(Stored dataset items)

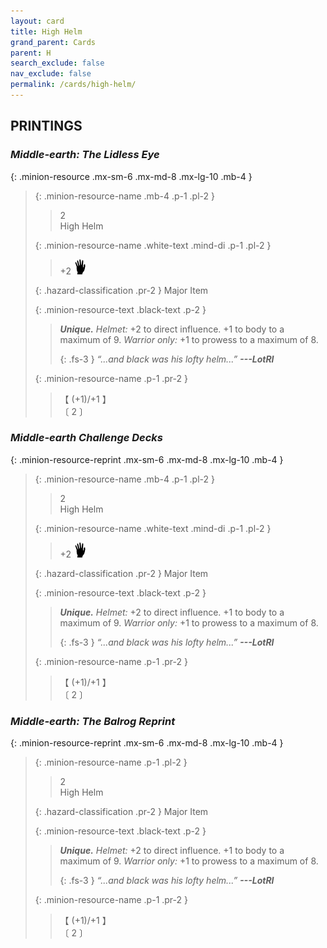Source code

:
 ```yaml
---
layout: card
title: High Helm
grand_parent: Cards
parent: H
search_exclude: false
nav_exclude: false
permalink: /cards/high-helm/
---
```


## PRINTINGS


### _Middle-earth: The Lidless Eye_

{: .minion-resource .mx-sm-6 .mx-md-8 .mx-lg-10 .mb-4 }
> {: .minion-resource-name .mb-4 .p-1 .pl-2 }
> > <div class="hazard-mp">2</div>
> > <div class="card-name">High Helm</div>
>
> {: .minion-resource-name .white-text .mind-di .p-1 .pl-2 }
> > +2 ![](/assets/images/di.svg)
>
> {: .hazard-classification .pr-2 }
> Major Item
>
> {: .minion-resource-text .black-text .p-2 }
> > _**Unique.**_ _Helmet:_ +2 to direct influence. +1 to body to a maximum of 9. _Warrior only:_ +1 to prowess to a maximum of 8. 
> > 
> > {: .fs-3 } 
> > _“...and black was his lofty helm...”_ ***---&#65279;LotRI*** 
> 
> {: .minion-resource-name .p-1 .pr-2 }
> > <div class="card-shield">【 (+1)/+1 】</div>
> > <div class="card-corruption-white">〔 2 〕</div>

### _Middle-earth Challenge Decks_

{: .minion-resource-reprint .mx-sm-6 .mx-md-8 .mx-lg-10 .mb-4 }
> {: .minion-resource-name .mb-4 .p-1 .pl-2 }
> > <div class="hazard-mp">2</div>
> > <div class="card-name">High Helm</div>
>
> {: .minion-resource-name .white-text .mind-di .p-1 .pl-2 }
> > +2 ![](/assets/images/di.svg)
>
> {: .hazard-classification .pr-2 }
> Major Item
>
> {: .minion-resource-text .black-text .p-2 }
> > _**Unique.**_ _Helmet:_ +2 to direct influence. +1 to body to a maximum of 9. _Warrior only:_ +1 to prowess to a maximum of 8. 
> > 
> > {: .fs-3 } 
> > _“...and black was his lofty helm...”_ ***---&#65279;LotRI*** 
> 
> {: .minion-resource-name .p-1 .pr-2 }
> > <div class="card-shield">【 (+1)/+1 】</div>
> > <div class="card-corruption-white">〔 2 〕</div>

### _Middle-earth: The Balrog Reprint_

{: .minion-resource-reprint .mx-sm-6 .mx-md-8 .mx-lg-10 .mb-4 }
> {: .minion-resource-name .p-1 .pl-2 }
> > <div class="hazard-mp">2</div>
> > <div class="card-name">High Helm</div>
>
> {: .hazard-classification .pr-2 }
> Major Item
>
> {: .minion-resource-text .black-text .p-2 }
> > _**Unique.**_ _Helmet:_ +2 to direct influence. +1 to body to a maximum of 9. _Warrior only:_ +1 to prowess to a maximum of 8. 
> > 
> > {: .fs-3 } 
> > _“...and black was his lofty helm...”_ ***---&#65279;LotRI*** 
> 
> {: .minion-resource-name .p-1 .pr-2 }
> > <div class="card-shield">【 (+1)/+1 】</div>
> > <div class="card-corruption-white">〔 2 〕</div>

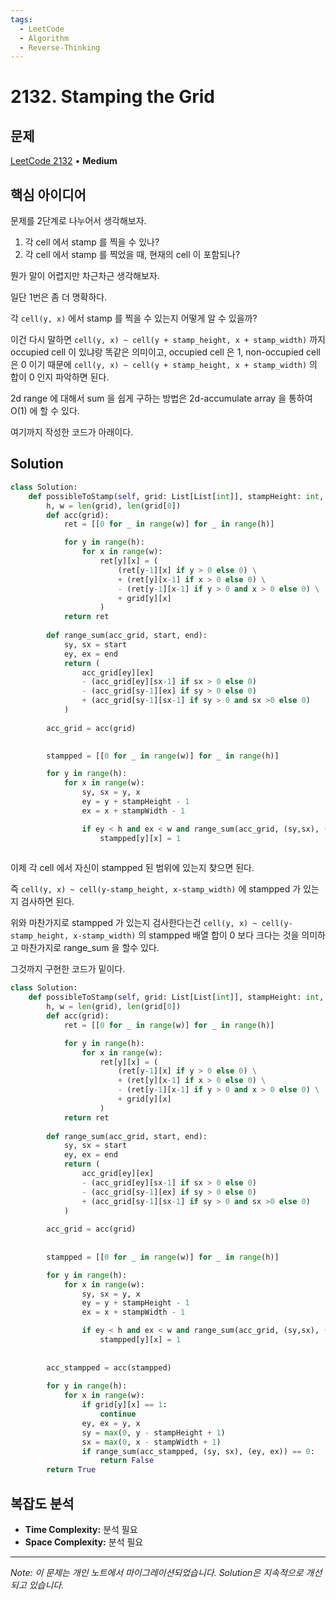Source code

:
 ```yaml
---
tags:
  - LeetCode
  - Algorithm
  - Reverse-Thinking
---
```


# 2132. Stamping the Grid

## 문제

[LeetCode 2132](https://leetcode.com/problems/stamping-the-grid/description/) • **Medium**

## 핵심 아이디어

문제를 2단계로 나누어서 생각해보자.

1. 각 cell 에서 stamp 를 찍을 수 있나?
2. 각 cell 에서 stamp 를 찍었을 때, 현재의 cell 이 포함되나?

뭔가 말이 어렵지만 차근차근 생각해보자.

일단 1번은 좀 더 명확하다.

각 `cell(y, x)` 에서 stamp 를 찍을 수 있는지 어떻게 알 수 있을까?

이건 다시 말하면 `cell(y, x) ~ cell(y + stamp_height, x + stamp_width)` 까지 occupied cell 이 있냐랑 똑같은 의미이고, occupied cell 은 1, non-occupied cell 은 0 이기 때문에 `cell(y, x) ~ cell(y + stamp_height, x + stamp_width)` 의 합이 0 인지 파악하면 된다.

2d range 에 대해서 sum 을 쉽게 구하는 방법은 2d-accumulate array 을 통하여 O(1) 에 할 수 있다.

여기까지 작성한 코드가 아래이다.

## Solution

```python
class Solution:
    def possibleToStamp(self, grid: List[List[int]], stampHeight: int, stampWidth: int) -> bool:
        h, w = len(grid), len(grid[0])
        def acc(grid):
            ret = [[0 for _ in range(w)] for _ in range(h)]

            for y in range(h):
                for x in range(w):
                    ret[y][x] = (
                        (ret[y-1][x] if y > 0 else 0) \
                        + (ret[y][x-1] if x > 0 else 0) \
                        - (ret[y-1][x-1] if y > 0 and x > 0 else 0) \
                        + grid[y][x]
                    )
            return ret
        
        def range_sum(acc_grid, start, end):
            sy, sx = start
            ey, ex = end
            return (
                acc_grid[ey][ex] 
                - (acc_grid[ey][sx-1] if sx > 0 else 0)
                - (acc_grid[sy-1][ex] if sy > 0 else 0)
                + (acc_grid[sy-1][sx-1] if sy > 0 and sx >0 else 0)
            )
        
        acc_grid = acc(grid)

        
        stampped = [[0 for _ in range(w)] for _ in range(h)]

        for y in range(h):
            for x in range(w):
                sy, sx = y, x
                ey = y + stampHeight - 1
                ex = x + stampWidth - 1

                if ey < h and ex < w and range_sum(acc_grid, (sy,sx), (ey,ex)) == 0:
                    stampped[y][x] = 1
       
```

이제 각 cell 에서 자신이 stampped 된 범위에 있는지 찾으면 된다.

즉 `cell(y, x) ~ cell(y-stamp_height, x-stamp_width)` 에 stampped 가 있는지 검사하면 된다.

위와 마찬가지로 stampped 가 있는지 검사한다는건 `cell(y, x) ~ cell(y-stamp_height, x-stamp_width)` 의 stampped 배열 합이 0 보다 크다는 것을 의미하고 마찬가지로 range_sum 을 할수 있다.

그것까지 구현한 코드가 밑이다.

```python
class Solution:
    def possibleToStamp(self, grid: List[List[int]], stampHeight: int, stampWidth: int) -> bool:
        h, w = len(grid), len(grid[0])
        def acc(grid):
            ret = [[0 for _ in range(w)] for _ in range(h)]

            for y in range(h):
                for x in range(w):
                    ret[y][x] = (
                        (ret[y-1][x] if y > 0 else 0) \
                        + (ret[y][x-1] if x > 0 else 0) \
                        - (ret[y-1][x-1] if y > 0 and x > 0 else 0) \
                        + grid[y][x]
                    )
            return ret
        
        def range_sum(acc_grid, start, end):
            sy, sx = start
            ey, ex = end
            return (
                acc_grid[ey][ex] 
                - (acc_grid[ey][sx-1] if sx > 0 else 0)
                - (acc_grid[sy-1][ex] if sy > 0 else 0)
                + (acc_grid[sy-1][sx-1] if sy > 0 and sx >0 else 0)
            )
        
        acc_grid = acc(grid)
    
        
        stampped = [[0 for _ in range(w)] for _ in range(h)]

        for y in range(h):
            for x in range(w):
                sy, sx = y, x
                ey = y + stampHeight - 1
                ex = x + stampWidth - 1

                if ey < h and ex < w and range_sum(acc_grid, (sy,sx), (ey,ex)) == 0:
                    stampped[y][x] = 1
        
        
        acc_stampped = acc(stampped)
        
        for y in range(h):
            for x in range(w):
                if grid[y][x] == 1:
                    continue
                ey, ex = y, x
                sy = max(0, y - stampHeight + 1)
                sx = max(0, x - stampWidth + 1)
                if range_sum(acc_stampped, (sy, sx), (ey, ex)) == 0:
                    return False
        return True
```

## 복잡도 분석

- **Time Complexity:** 분석 필요
- **Space Complexity:** 분석 필요

---

*Note: 이 문제는 개인 노트에서 마이그레이션되었습니다. Solution은 지속적으로 개선되고 있습니다.*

**Your assignment:** Before copying, set the pictures aside; then give the records again exactly.

**Response box:**
Source code

:
 ```yaml
---
layout: card
title: High Helm
grand_parent: Cards
parent: H
search_exclude: false
nav_exclude: false
permalink: /cards/high-helm/
---
```


## PRINTINGS


### _Middle-earth: The Lidless Eye_

{: .minion-resource .mx-sm-6 .mx-md-8 .mx-lg-10 .mb-4 }
> {: .minion-resource-name .mb-4 .p-1 .pl-2 }
> > <div class="hazard-mp">2</div>
> > <div class="card-name">High Helm</div>
>
> {: .minion-resource-name .white-text .mind-di .p-1 .pl-2 }
> > +2 ![](/assets/images/di.svg)
>
> {: .hazard-classification .pr-2 }
> Major Item
>
> {: .minion-resource-text .black-text .p-2 }
> > _**Unique.**_ _Helmet:_ +2 to direct influence. +1 to body to a maximum of 9. _Warrior only:_ +1 to prowess to a maximum of 8. 
> > 
> > {: .fs-3 } 
> > _“...and black was his lofty helm...”_ ***---&#65279;LotRI*** 
> 
> {: .minion-resource-name .p-1 .pr-2 }
> > <div class="card-shield">【 (+1)/+1 】</div>
> > <div class="card-corruption-white">〔 2 〕</div>

### _Middle-earth Challenge Decks_

{: .minion-resource-reprint .mx-sm-6 .mx-md-8 .mx-lg-10 .mb-4 }
> {: .minion-resource-name .mb-4 .p-1 .pl-2 }
> > <div class="hazard-mp">2</div>
> > <div class="card-name">High Helm</div>
>
> {: .minion-resource-name .white-text .mind-di .p-1 .pl-2 }
> > +2 ![](/assets/images/di.svg)
>
> {: .hazard-classification .pr-2 }
> Major Item
>
> {: .minion-resource-text .black-text .p-2 }
> > _**Unique.**_ _Helmet:_ +2 to direct influence. +1 to body to a maximum of 9. _Warrior only:_ +1 to prowess to a maximum of 8. 
> > 
> > {: .fs-3 } 
> > _“...and black was his lofty helm...”_ ***---&#65279;LotRI*** 
> 
> {: .minion-resource-name .p-1 .pr-2 }
> > <div class="card-shield">【 (+1)/+1 】</div>
> > <div class="card-corruption-white">〔 2 〕</div>

### _Middle-earth: The Balrog Reprint_

{: .minion-resource-reprint .mx-sm-6 .mx-md-8 .mx-lg-10 .mb-4 }
> {: .minion-resource-name .p-1 .pl-2 }
> > <div class="hazard-mp">2</div>
> > <div class="card-name">High Helm</div>
>
> {: .hazard-classification .pr-2 }
> Major Item
>
> {: .minion-resource-text .black-text .p-2 }
> > _**Unique.**_ _Helmet:_ +2 to direct influence. +1 to body to a maximum of 9. _Warrior only:_ +1 to prowess to a maximum of 8. 
> > 
> > {: .fs-3 } 
> > _“...and black was his lofty helm...”_ ***---&#65279;LotRI*** 
> 
> {: .minion-resource-name .p-1 .pr-2 }
> > <div class="card-shield">【 (+1)/+1 】</div>
> > <div class="card-corruption-white">〔 2 〕</div>

Source code

:
 ```yaml
---
tags:
  - LeetCode
  - Algorithm
  - Reverse-Thinking
---
```


# 2132. Stamping the Grid

## 문제

[LeetCode 2132](https://leetcode.com/problems/stamping-the-grid/description/) • **Medium**

## 핵심 아이디어

문제를 2단계로 나누어서 생각해보자.

1. 각 cell 에서 stamp 를 찍을 수 있나?
2. 각 cell 에서 stamp 를 찍었을 때, 현재의 cell 이 포함되나?

뭔가 말이 어렵지만 차근차근 생각해보자.

일단 1번은 좀 더 명확하다.

각 `cell(y, x)` 에서 stamp 를 찍을 수 있는지 어떻게 알 수 있을까?

이건 다시 말하면 `cell(y, x) ~ cell(y + stamp_height, x + stamp_width)` 까지 occupied cell 이 있냐랑 똑같은 의미이고, occupied cell 은 1, non-occupied cell 은 0 이기 때문에 `cell(y, x) ~ cell(y + stamp_height, x + stamp_width)` 의 합이 0 인지 파악하면 된다.

2d range 에 대해서 sum 을 쉽게 구하는 방법은 2d-accumulate array 을 통하여 O(1) 에 할 수 있다.

여기까지 작성한 코드가 아래이다.

## Solution

```python
class Solution:
    def possibleToStamp(self, grid: List[List[int]], stampHeight: int, stampWidth: int) -> bool:
        h, w = len(grid), len(grid[0])
        def acc(grid):
            ret = [[0 for _ in range(w)] for _ in range(h)]

            for y in range(h):
                for x in range(w):
                    ret[y][x] = (
                        (ret[y-1][x] if y > 0 else 0) \
                        + (ret[y][x-1] if x > 0 else 0) \
                        - (ret[y-1][x-1] if y > 0 and x > 0 else 0) \
                        + grid[y][x]
                    )
            return ret
        
        def range_sum(acc_grid, start, end):
            sy, sx = start
            ey, ex = end
            return (
                acc_grid[ey][ex] 
                - (acc_grid[ey][sx-1] if sx > 0 else 0)
                - (acc_grid[sy-1][ex] if sy > 0 else 0)
                + (acc_grid[sy-1][sx-1] if sy > 0 and sx >0 else 0)
            )
        
        acc_grid = acc(grid)

        
        stampped = [[0 for _ in range(w)] for _ in range(h)]

        for y in range(h):
            for x in range(w):
                sy, sx = y, x
                ey = y + stampHeight - 1
                ex = x + stampWidth - 1

                if ey < h and ex < w and range_sum(acc_grid, (sy,sx), (ey,ex)) == 0:
                    stampped[y][x] = 1
       
```

이제 각 cell 에서 자신이 stampped 된 범위에 있는지 찾으면 된다.

즉 `cell(y, x) ~ cell(y-stamp_height, x-stamp_width)` 에 stampped 가 있는지 검사하면 된다.

위와 마찬가지로 stampped 가 있는지 검사한다는건 `cell(y, x) ~ cell(y-stamp_height, x-stamp_width)` 의 stampped 배열 합이 0 보다 크다는 것을 의미하고 마찬가지로 range_sum 을 할수 있다.

그것까지 구현한 코드가 밑이다.

```python
class Solution:
    def possibleToStamp(self, grid: List[List[int]], stampHeight: int, stampWidth: int) -> bool:
        h, w = len(grid), len(grid[0])
        def acc(grid):
            ret = [[0 for _ in range(w)] for _ in range(h)]

            for y in range(h):
                for x in range(w):
                    ret[y][x] = (
                        (ret[y-1][x] if y > 0 else 0) \
                        + (ret[y][x-1] if x > 0 else 0) \
                        - (ret[y-1][x-1] if y > 0 and x > 0 else 0) \
                        + grid[y][x]
                    )
            return ret
        
        def range_sum(acc_grid, start, end):
            sy, sx = start
            ey, ex = end
            return (
                acc_grid[ey][ex] 
                - (acc_grid[ey][sx-1] if sx > 0 else 0)
                - (acc_grid[sy-1][ex] if sy > 0 else 0)
                + (acc_grid[sy-1][sx-1] if sy > 0 and sx >0 else 0)
            )
        
        acc_grid = acc(grid)
    
        
        stampped = [[0 for _ in range(w)] for _ in range(h)]

        for y in range(h):
            for x in range(w):
                sy, sx = y, x
                ey = y + stampHeight - 1
                ex = x + stampWidth - 1

                if ey < h and ex < w and range_sum(acc_grid, (sy,sx), (ey,ex)) == 0:
                    stampped[y][x] = 1
        
        
        acc_stampped = acc(stampped)
        
        for y in range(h):
            for x in range(w):
                if grid[y][x] == 1:
                    continue
                ey, ex = y, x
                sy = max(0, y - stampHeight + 1)
                sx = max(0, x - stampWidth + 1)
                if range_sum(acc_stampped, (sy, sx), (ey, ex)) == 0:
                    return False
        return True
```

## 복잡도 분석

- **Time Complexity:** 분석 필요
- **Space Complexity:** 분석 필요

---

*Note: 이 문제는 개인 노트에서 마이그레이션되었습니다. Solution은 지속적으로 개선되고 있습니다.*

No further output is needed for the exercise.